Chegando à vigésima segunda edição, apesar da queda considerável de audiência em comparação à década passada, o reality show que se autoproclama o mais famoso (e vigiado) do Brasil continua pautando discussões e ocupando grande parte da agenda televisiva no país, repercutindo, também, nas redes sociais e conversas de boteco.
O que muita gente não compreendeu, ainda, é que, como qualquer outro reality show, o programa apenas simula interações espontâneas entre participantes que são, a grosso modo, atores e atrizes seguindo um roteiro flexível que tem por finalidade produzir audiência e, de quebra, influenciar espectadores a uma série de comportamentos – que vão desde o consumo de determinados produtos e serviços até a formação de opinião e adoção de posicionamentos sobre temáticas de interesse dos patrocinadores e anunciantes do programa. Nada, ali, é real, exceto a influência sobre padrões de comportamento de quem se envolve nas tramas pré-fabricadas.
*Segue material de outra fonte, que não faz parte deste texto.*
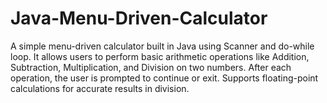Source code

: # Java-Menu-Driven-Calculator
A simple menu-driven calculator built in Java using Scanner and do-while loop. It allows users to perform basic arithmetic operations like Addition, Subtraction, Multiplication, and Division on two numbers. After each operation, the user is prompted to continue or exit. Supports floating-point calculations for accurate results in division.
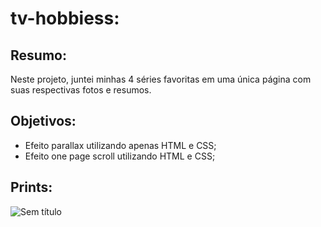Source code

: # tv-hobbiess:

## Resumo:
  Neste projeto, juntei minhas 4 séries favoritas em uma única página com suas respectivas fotos e resumos. 

## Objetivos: 

  - Efeito parallax utilizando apenas HTML e CSS;
  - Efeito one page scroll utilizando HTML e CSS;
  
 ## Prints:
 
 
![Sem título](https://user-images.githubusercontent.com/115817581/214977343-94768238-5aec-49bb-8b38-aeedfc2df149.png)
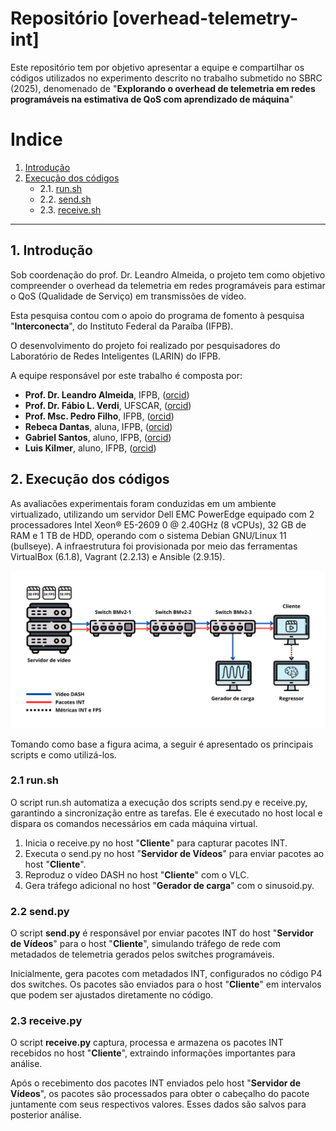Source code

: # Repositório [overhead-telemetry-int]
Este repositório tem por objetivo apresentar a equipe e compartilhar os códigos utilizados no experimento descrito no trabalho submetido no SBRC (2025), denomenado de "**Explorando o overhead de telemetria em redes programáveis na estimativa de QoS com aprendizado de máquina**"

# Indice
1. [Introdução](#1-introdução)
2. [Execução dos códigos](#2-execução-dos-códigos)
    - 2.1. [run.sh](#21-runsh)
    - 2.2. [send.sh](#22-sendpy)
    - 2.3. [receive.sh](#23-receivepy)

---

## 1. Introdução
Sob coordenação do prof. Dr. Leandro Almeida, o projeto tem como objetivo compreender o overhead da telemetria em redes programáveis para estimar o QoS (Qualidade de Serviço) em transmissões de vídeo.

Esta pesquisa contou com o apoio do programa de fomento à pesquisa "**Interconecta**", do Instituto Federal da Paraíba (IFPB).

O desenvolvimento do projeto foi realizado por pesquisadores do Laboratório de Redes Inteligentes (LARIN) do IFPB.

A equipe responsável por este trabalho é composta por:
- **Prof. Dr. Leandro Almeida**, IFPB, ([orcid](https://orcid.org/0000-0003-4342-3030))
- **Prof. Dr. Fábio L. Verdi**, UFSCAR, ([orcid](https://orcid.org/0000-0002-5455-8910))
- **Prof. Msc. Pedro Filho**, IFPB, ([orcid](https://orcid.org/0009-0000-5120-4052))
- **Rebeca Dantas**, aluna, IFPB, ([orcid](https://orcid.org/0009-0002-4820-892X))
- **Gabriel Santos**, aluno, IFPB, ([orcid](https://orcid.org/https://orcid.org/0009-0001-5639-5959))
- **Luis Kilmer**, aluno, IFPB, ([orcid](https://orcid.org/0009-0004-6164-0578))

## 2. Execução dos códigos
 
As avaliacões experimentais foram conduzidas em um ambiente virtualizado, utilizando um servidor Dell EMC PowerEdge equipado com 2 processadores Intel Xeon® E5-2609 0 @ 2.40GHz (8 vCPUs), 32 GB de RAM e 1 TB de HDD, operando com o sistema Debian GNU/Linux 11 (bullseye). A infraestrutura foi provisionada por meio das ferramentas VirtualBox (6.1.8), Vagrant (2.2.13) e Ansible (2.9.15).

![Topologia do experimento](topologia.png)

Tomando como base a figura acima, a seguir é apresentado os principais scripts e como utilizá-los.

### 2.1 run.sh
O script run.sh automatiza a execução dos scripts send.py e receive.py, garantindo a sincronização entre as tarefas. Ele é executado no host local e dispara os comandos necessários em cada máquina virtual.

1. Inicia o receive.py no host "**Cliente**" para capturar pacotes INT.
2. Executa o send.py no host "**Servidor de Vídeos**" para enviar pacotes ao host "**Cliente**".
3. Reproduz o vídeo DASH no host "**Cliente**" com o VLC.
4. Gera tráfego adicional no host "**Gerador de carga**" com o sinusoid.py.

### 2.2 send.py
O script **send.py** é responsável por enviar pacotes INT do host "**Servidor de Vídeos**" para o host "**Cliente**", simulando tráfego de rede com metadados de telemetria gerados pelos switches programáveis.

Inicialmente, gera pacotes com metadados INT, configurados no código P4 dos switches. Os pacotes são enviados para o host "**Cliente**" em intervalos que podem ser ajustados diretamente no código.

### 2.3 receive.py
O script **receive.py** captura, processa e armazena os pacotes INT recebidos no host "**Cliente**", extraindo informações importantes para análise.

Após o recebimento dos pacotes INT enviados pelo host "**Servidor de Vídeos**", os pacotes são processados para obter o cabeçalho do pacote juntamente com seus respectivos valores. Esses dados são salvos para posterior análise.

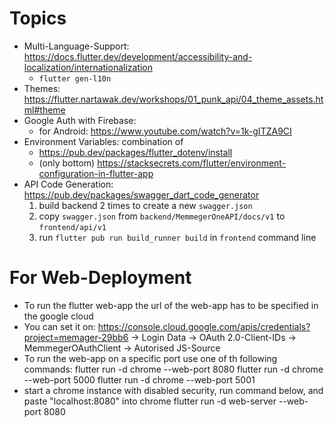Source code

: # Topics

- Multi-Language-Support: https://docs.flutter.dev/development/accessibility-and-localization/internationalization
  - `flutter gen-l10n`
- Themes: https://flutter.nartawak.dev/workshops/01_punk_api/04_theme_assets.html#theme
- Google Auth with Firebase:
  - for Android: https://www.youtube.com/watch?v=1k-gITZA9CI
- Environment Variables: combination of
  - https://pub.dev/packages/flutter_dotenv/install
  - (only bottom) https://stacksecrets.com/flutter/environment-configuration-in-flutter-app
- API Code Generation: https://pub.dev/packages/swagger_dart_code_generator
  1. build backend 2 times to create a new `swagger.json`
  2. copy `swagger.json` from `backend/MemmegerOneAPI/docs/v1` to `frontend/api/v1`
  3. run `flutter pub run build_runner build` in `frontend` command line

# For Web-Deployment

- To run the flutter web-app the url of the web-app has to be specified in the google cloud
- You can set it on:
  https://console.cloud.google.com/apis/credentials?project=memager-29bb6
  -> Login Data -> OAuth 2.0-Client-IDs -> MemmegerOAuthClient -> Autorised JS-Source
- To run the web-app on a specific port use one of th following commands:
  flutter run -d chrome --web-port 8080
  flutter run -d chrome --web-port 5000
  flutter run -d chrome --web-port 5001
- start a chrome instance with disabled security, run command below, and paste "localhost:8080" into chrome
  flutter run -d web-server --web-port 8080
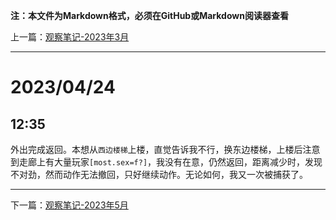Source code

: **注：本文件为Markdown格式，必须在GitHub或Markdown阅读器查看**

上一篇：[观察笔记-2023年3月](./%E8%A7%82%E5%AF%9F%E7%AC%94%E8%AE%B0-2023%E5%B9%B43%E6%9C%88.md)

--------

# 2023/04/24

## 12:35

外出完成返回。本想从`西边楼梯`上楼，直觉告诉我不行，换东边楼梯，上楼后注意到走廊上有大量玩家`[most.sex=f?]`，我没有在意，仍然返回，距离减少时，发现不对劲，然而动作无法撤回，只好继续动作。无论如何，我又一次被捕获了。

--------

下一篇：[观察笔记-2023年5月](./%E8%A7%82%E5%AF%9F%E7%AC%94%E8%AE%B0-2023%E5%B9%B45%E6%9C%88.md)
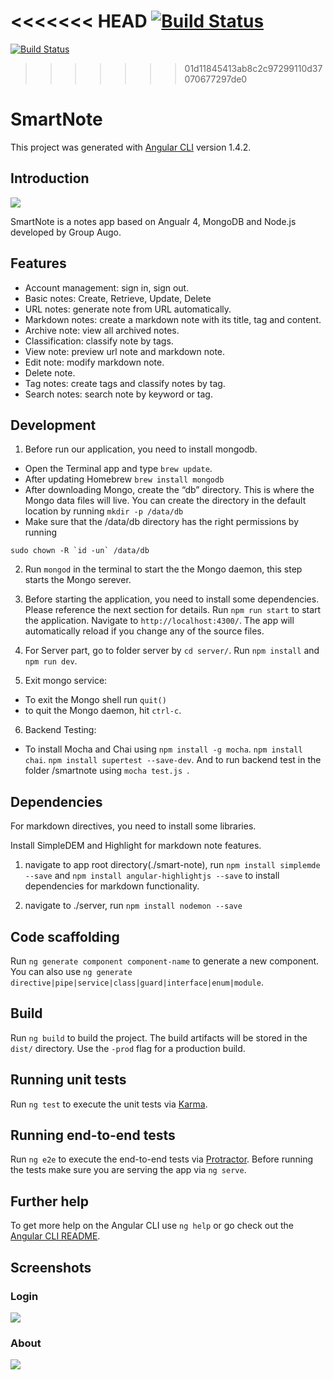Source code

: <<<<<<< HEAD
[![Build Status](https://travis-ci.org/CindyHXH/SmartNote.svg?branch=master)](https://travis-ci.org/CindyHXH/SmartNote)
=======
[![Build Status](https://travis-ci.org/Shanfang/SmartNote.svg?branch=master)](https://travis-ci.org/Shanfang/SmartNote)

>>>>>>> 01d11845413ab8c2c97299110d37070677297de0
# SmartNote

This project was generated with [Angular CLI](https://github.com/angular/angular-cli) version 1.4.2.


## Introduction
![](https://github.com/Shanfang/SmartNote/blob/master/smart-note/src/assets/icons8-Pen.png)

SmartNote is a notes app based on Angualr 4, MongoDB and Node.js developed by Group Augo.


## Features
- Account management: sign in, sign out.
- Basic notes: Create, Retrieve, Update, Delete
- URL notes: generate note from URL automatically.
- Markdown notes: create a markdown note with its title, tag and content.
- Archive note: view all archived notes.
- Classification: classify note by tags.
- View note: preview url note and markdown note.
- Edit note: modify markdown note.
- Delete note.
- Tag notes: create tags and classify notes by tag.
- Search notes: search note by keyword or tag.


## Development 

1. Before run our application, you need to install mongodb.
- Open the Terminal app and type `brew update`.
- After updating Homebrew `brew install mongodb`
- After downloading Mongo, create the “db” directory. This is where the Mongo data files will live. You can create the directory in the default location by running `mkdir -p /data/db`
- Make sure that the /data/db directory has the right permissions by running

``sudo chown -R `id -un` /data/db``

2. Run `mongod` in the terminal to start the the Mongo daemon, this step starts the Mongo serever.

3. Before starting the application, you need to install some dependencies. Please reference the next section for details.
Run `npm run start` to start the application. Navigate to `http://localhost:4300/`. The app will automatically reload if you change any of the source files.

4. For Server part, go to folder server by `cd server/`.
Run `npm install` and `npm run dev`.

5. Exit mongo service:
- To exit the Mongo shell run `quit()`
- to quit the Mongo daemon, hit `ctrl-c`.

6. Backend Testing:
- To install Mocha and Chai using 
`npm install -g mocha`.
`npm install chai`.
`npm install supertest --save-dev`.
And to run backend test in the folder /smartnote using 
`mocha test.js `.


## Dependencies
For markdown directives, you need to install some libraries.

Install SimpleDEM and Highlight for markdown note features.

1. navigate to app root directory(./smart-note), run `npm install simplemde --save` and `npm install angular-highlightjs --save` to install dependencies for markdown functionality.

2. navigate to ./server, run `npm install nodemon --save`

## Code scaffolding

Run `ng generate component component-name` to generate a new component. You can also use `ng generate directive|pipe|service|class|guard|interface|enum|module`.

## Build

Run `ng build` to build the project. The build artifacts will be stored in the `dist/` directory. Use the `-prod` flag for a production build.

## Running unit tests

Run `ng test` to execute the unit tests via [Karma](https://karma-runner.github.io).

## Running end-to-end tests

Run `ng e2e` to execute the end-to-end tests via [Protractor](http://www.protractortest.org/).
Before running the tests make sure you are serving the app via `ng serve`.

## Further help

To get more help on the Angular CLI use `ng help` or go check out the [Angular CLI README](https://github.com/angular/angular-cli/blob/master/README.md).

## Screenshots

### Login
![](https://github.com/Shanfang/SmartNote/blob/master/Screenshots/1_login.png)


### About
![](https://github.com/Shanfang/SmartNote/blob/master/Screenshots/3_about.png)

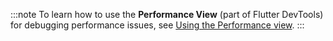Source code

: :::note
To learn how to use the **Performance View**
(part of Flutter DevTools)
for debugging performance issues,
see [Using the Performance view][].
:::

[Using the Performance view]: /tools/devtools/performance
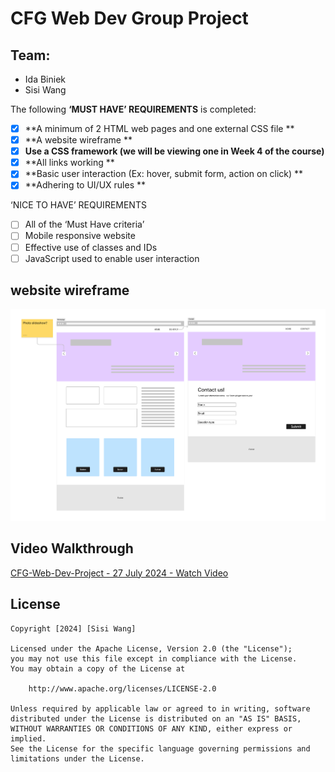 # CFG Web Dev Group Project

## Team: 
* Ida Biniek<br>
* Sisi Wang

The following **‘MUST HAVE’  REQUIREMENTS** is completed:

- [x] **A minimum of 2 HTML web pages and one external CSS file **
- [x] **A website wireframe **
- [x] **Use a CSS framework (we will be viewing one in Week 4 of the course)**
- [x] **All links working **
- [x] **Basic user interaction (Ex: hover, submit form, action on click) **
- [x] **Adhering to UI/UX rules **

‘NICE TO HAVE’ REQUIREMENTS
- [ ] All of the ‘Must Have criteria’
- [ ] Mobile responsive website
- [ ] Effective use of classes and IDs
- [ ] JavaScript used to enable user interaction 

## website wireframe
![Project Image](Images/Wireframe.jpg)


## Video Walkthrough
<div>
    <a href="https://www.loom.com/share/7483faf8c1354829988def52758ad0c1">
      <p>CFG-Web-Dev-Project - 27 July 2024 - Watch Video</p>
    </a>
  </div>


## License

    Copyright [2024] [Sisi Wang]

    Licensed under the Apache License, Version 2.0 (the "License");
    you may not use this file except in compliance with the License.
    You may obtain a copy of the License at

        http://www.apache.org/licenses/LICENSE-2.0

    Unless required by applicable law or agreed to in writing, software
    distributed under the License is distributed on an "AS IS" BASIS,
    WITHOUT WARRANTIES OR CONDITIONS OF ANY KIND, either express or implied.
    See the License for the specific language governing permissions and
    limitations under the License.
É justamente por essa dissimulação das reais intenções políticas por trás do espetáculo que se produz e se fortalece a partir dele uma antipolítica, ou seja, um sentimento de rejeição e desprezo pela discussão política pelas vias democráticas e institucionais, substituída por especulações que giram em torno de simulações de conflitos, debates e discussões determinadas por grupos que lucram ao influenciar e controlar a opinião pública.
A gigantesca diversidade de ideias, opiniões, olhares, vivências, necessidades e possibilidades de uma população complexa, repleta de contrastes e contradições, mas também de empatia e solidariedade, acaba reduzida à atuação de personagens rasos e genéricos, caricaturas que polarizam alguns temas envolvendo tabus e tendências em alta, esvaziando lutas populares resumidas a um concurso tosco de popularidade que condiciona as pessoas a pensar com o fígado e enxergar a sociedade como uma luta infantil entre vilões e mocinhos, o bem e o mal.
Enquanto longas (e desnecessárias) análises são fabricadas por “especialistas” sobre a conduta de personagens fictícios que simulam a vida real, a verdadeira política do BBB (do Boi, da Bala e da Bíblia) segue massacrando populações socioeconomicamente vulneráveis, devastando ecossistemas inteiros, aprofundando desigualdades, destruindo direitos e garantias sociais – inclusive de quem, muitas vezes, segue espectador, passivamente enganado pela sensação de só poder interferir numa realidade intangível, e não na sua própria.
E não é de hoje que essa tendência tão nociva ao exercício democrático se faz presente. Nas últimas eleições presidenciais, por exemplo, ficou ainda mais nítido o discurso de aversão à discussão política e a prevalência de uma análise superficial em relação a candidatos e candidatas, considerando decisivos critérios como “afinidade” ou um juízo moral enviesado com relação à personalidade de presidenciáveis ao invés de uma análise séria de planos de governo, projetos e políticas públicas para o Brasil.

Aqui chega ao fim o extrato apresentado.